Item 1.01. Entry into a Material Definitive Agreement.

Exchange Offers and Consent Solicitations

On April 27, 2022 (the "Settlement Date"), HF Sinclair Corporation (the "Company") announced the completion of the previously announced (i) offers to exchange (collectively, the "Exchange Offers") any and all outstanding HFC Notes (as defined below) issued by HollyFrontier Corporation ("HFC") for New Notes (as defined below) to be issued by the Company and cash and (ii) solicitations of consents (collectively, the "Consent Solicitations") to adopt the Proposed Amendments (as defined below) in the related indenture and supplemental indentures governing the HFC Notes (collectively, the "HFC Indenture"), commenced by the Company, on March 24, 2022.
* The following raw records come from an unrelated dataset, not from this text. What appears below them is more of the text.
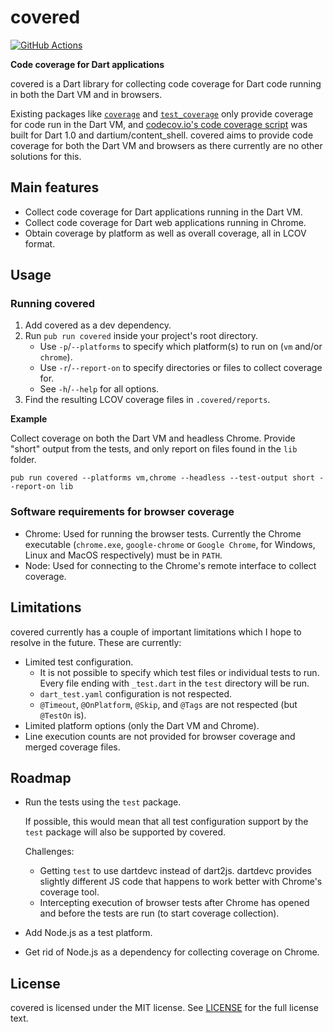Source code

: # covered
[![GitHub Actions](https://github.com/Komposten/covered/workflows/build/badge.svg)](https://github.com/Komposten/covered/actions)

**Code coverage for Dart applications**

covered is a Dart library for collecting code coverage for Dart code running in both the Dart VM and in browsers.

Existing packages like [`coverage`](https://pub.dev/packages/coverage) and [`test_coverage`](https://pub.dev/packages?q=test_coverage) only provide coverage for code run in the Dart VM, and [codecov.io's code coverage script](https://github.com/codecov/dart/blob/master/bin/src/coverage.dart) was built for Dart 1.0 and dartium/content_shell. covered aims to provide code coverage for both the Dart VM and browsers as there currently are no other solutions for this.

## Main features
- Collect code coverage for Dart applications running in the Dart VM.
- Collect code coverage for Dart web applications running in Chrome.
- Obtain coverage by platform as well as overall coverage, all in LCOV format.

## Usage
### Running covered
1) Add covered as a dev dependency.
2) Run `pub run covered` inside your project's root directory.
    * Use `-p`/`--platforms` to specify which platform(s) to run on (`vm` and/or `chrome`).
    * Use `-r`/`--report-on` to specify directories or files to collect coverage for.
    * See `-h`/`--help` for all options.
3) Find the resulting LCOV coverage files in `.covered/reports`.

**Example**

Collect coverage on both the Dart VM and headless Chrome. Provide "short" output from the tests, and only report on files found in the `lib` folder.

```
pub run covered --platforms vm,chrome --headless --test-output short --report-on lib
```

### Software requirements for browser coverage
* Chrome: Used for running the browser tests. Currently the Chrome executable (`chrome.exe`, `google-chrome` or `Google Chrome`, for Windows, Linux and MacOS respectively) must be in `PATH`.
* Node: Used for connecting to the Chrome's remote interface to collect coverage.

## Limitations
covered currently has a couple of important limitations which I hope to resolve in the future. These are currently:
* Limited test configuration.
    * It is not possible to specify which test files or individual tests to run. Every file ending with `_test.dart` in the `test` directory will be run.
    * `dart_test.yaml` configuration is not respected.
    * `@Timeout`, `@OnPlatform`, `@Skip`, and `@Tags` are not respected (but `@TestOn` is).
* Limited platform options (only the Dart VM and Chrome).
* Line execution counts are not provided for browser coverage and merged coverage files.

## Roadmap
* Run the tests using the `test` package.

  If possible, this would mean that all test configuration support by the `test` package will also be supported by covered.
  
  Challenges:
  * Getting `test` to use dartdevc instead of dart2js. dartdevc provides slightly different JS code that happens to work better with Chrome's coverage tool.
  * Intercepting execution of browser tests after Chrome has opened and before the tests are run (to start coverage collection).
* Add Node.js as a test platform.
* Get rid of Node.js as a dependency for collecting coverage on Chrome. 

## License
covered is licensed under the MIT license. See [LICENSE](https://github.com/Komposten/covered/blob/master/LICENSE) for the full license text.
Pursuant to the Exchange Offers and Consent Solicitations, the aggregate principal amounts of the HFC Notes set forth below were tendered and subsequently accepted or not tendered and accepted in connection with the Exchange Offers and Consent Solicitations as designated by the applicable column heading. The HFC Notes not tendered and accepted will not be cancelled in connection with the Exchange Offers and Consent Solicitations and will remain outstanding, as amended, as described below.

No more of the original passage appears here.